The notion of Dashboard as a layer is also pretty consistent with the UI philosophy of iOS. iOS uses tons of layer metaphors: multitasking has a layer "underneath" the apps, like a mechanical linen-woven underpinning, folders employ the same layer and let's not forget about Notification Center where the only actual widgets of iOS reside (they kind of kept this idea of glancing at an overlay quickly for a bit of information). It would not work with lots of widgets because you would have to scroll endlessly to get to your notifications or information. It would stack widgets upon widgets and be very hard to work with. Widgets have no place in Notification Center. Same goes for putting them like Android along with app icons. If widgets are read-only, then maybe. But if you have to input info or copy info to input somewhere else, then it would be the same scenario as with Windows 7. Why exit an app to get info and jump back in when I have another app to provide that info for me. Putting them in the Lockscreen is not an option because that would generate security concerns limiting the classes of widgets allowed there (nothing with access to your personal info) etc.
So the ideal implementation of widgets on iOS is this: just like the original Dashboard, an overlay with small applets that provide auxiliary info or processes and are made out of the same things WebKit can handle on the desktop: cross-platform iOS/OS X (you could even use it as a marketing scheme: "the new iPhone, now with Mac Dashboard"). The only problem is that certain widgets would have to be reworked to fit into the limited screen of the iPhone (on the iPad that would not be a problem).
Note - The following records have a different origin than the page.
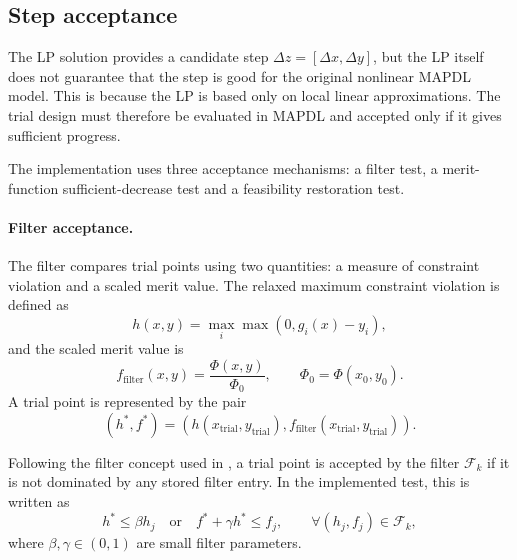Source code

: \documentclass[11pt,a4paper]{article}
\begin{document}
\subsection{Step acceptance}
\label{sec:slpA:accept}

The LP solution provides a candidate step
$\Delta z=[\Delta x,\Delta y]$, but the LP itself does not guarantee
that the step is good for the original nonlinear MAPDL model. This is
because the LP is based only on local linear approximations. The
trial design must therefore be evaluated in MAPDL and accepted only
if it gives sufficient progress.

The implementation uses three acceptance mechanisms: a filter test,
a merit-function sufficient-decrease test and a feasibility
restoration test.

\paragraph{Filter acceptance.}

The filter compares trial points using two quantities: a measure of
constraint violation and a scaled merit value. The relaxed maximum
constraint violation is defined as
\begin{equation}
\label{eq:appA_filter_h}
    h(x,y)
    =
    \max_i
    \max\left(0, g_i(x)-y_i\right),
\end{equation}
and the scaled merit value is
\begin{equation}
\label{eq:appA_filter_f}
    f_{\mathrm{filter}}(x,y)
    =
    \frac{\Phi(x,y)}{\Phi_0},
    \qquad
    \Phi_0=\Phi(x_0,y_0).
\end{equation}
A trial point is represented by the pair
\begin{equation}
\label{eq:appA_filter_pair}
    \left(h^*, f^*\right)
    =
    \left(
        h(x_{\mathrm{trial}},y_{\mathrm{trial}}),
        f_{\mathrm{filter}}(x_{\mathrm{trial}},y_{\mathrm{trial}})
    \right).
\end{equation}

Following the filter concept used in \cite{sorensen2015thicknessfilters},
a trial point is accepted by the filter $\mathcal{F}_k$ if it is not
dominated by any stored filter entry. In the implemented test, this
is written as
\begin{equation}
\label{eq:appA_filter_accept}
    h^* \leq \beta h_j
    \quad \text{or} \quad
    f^* + \gamma h^* \leq f_j,
    \qquad
    \forall (h_j,f_j)\in\mathcal{F}_k ,
\end{equation}
where $\beta,\gamma\in(0,1)$ are small filter parameters.
\end{document}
But that would be an issue with developers not Apple. Some have even started to iOS-ify their widgets: check out the gorgeous Loremify for instance. Widgets built for both touch and cursor interaction. Isn't that the dream of OS X anyway, iOS-ifying everything?
Overall, this man's vision of what Dashboard would look like on iOS was the most accurate:
What if iPhone had... Dashboard Widgets (via oceanobservations)
Thank you for your patience and please excuse this massive post. I needed to outsource some ideas and could not find a better community to receive them. I hope you'll add to mine your own thoughts. And for the love of God Apple don't mess this up and put Dashboard to the left of Spotlight. Overlay, or don't even bother.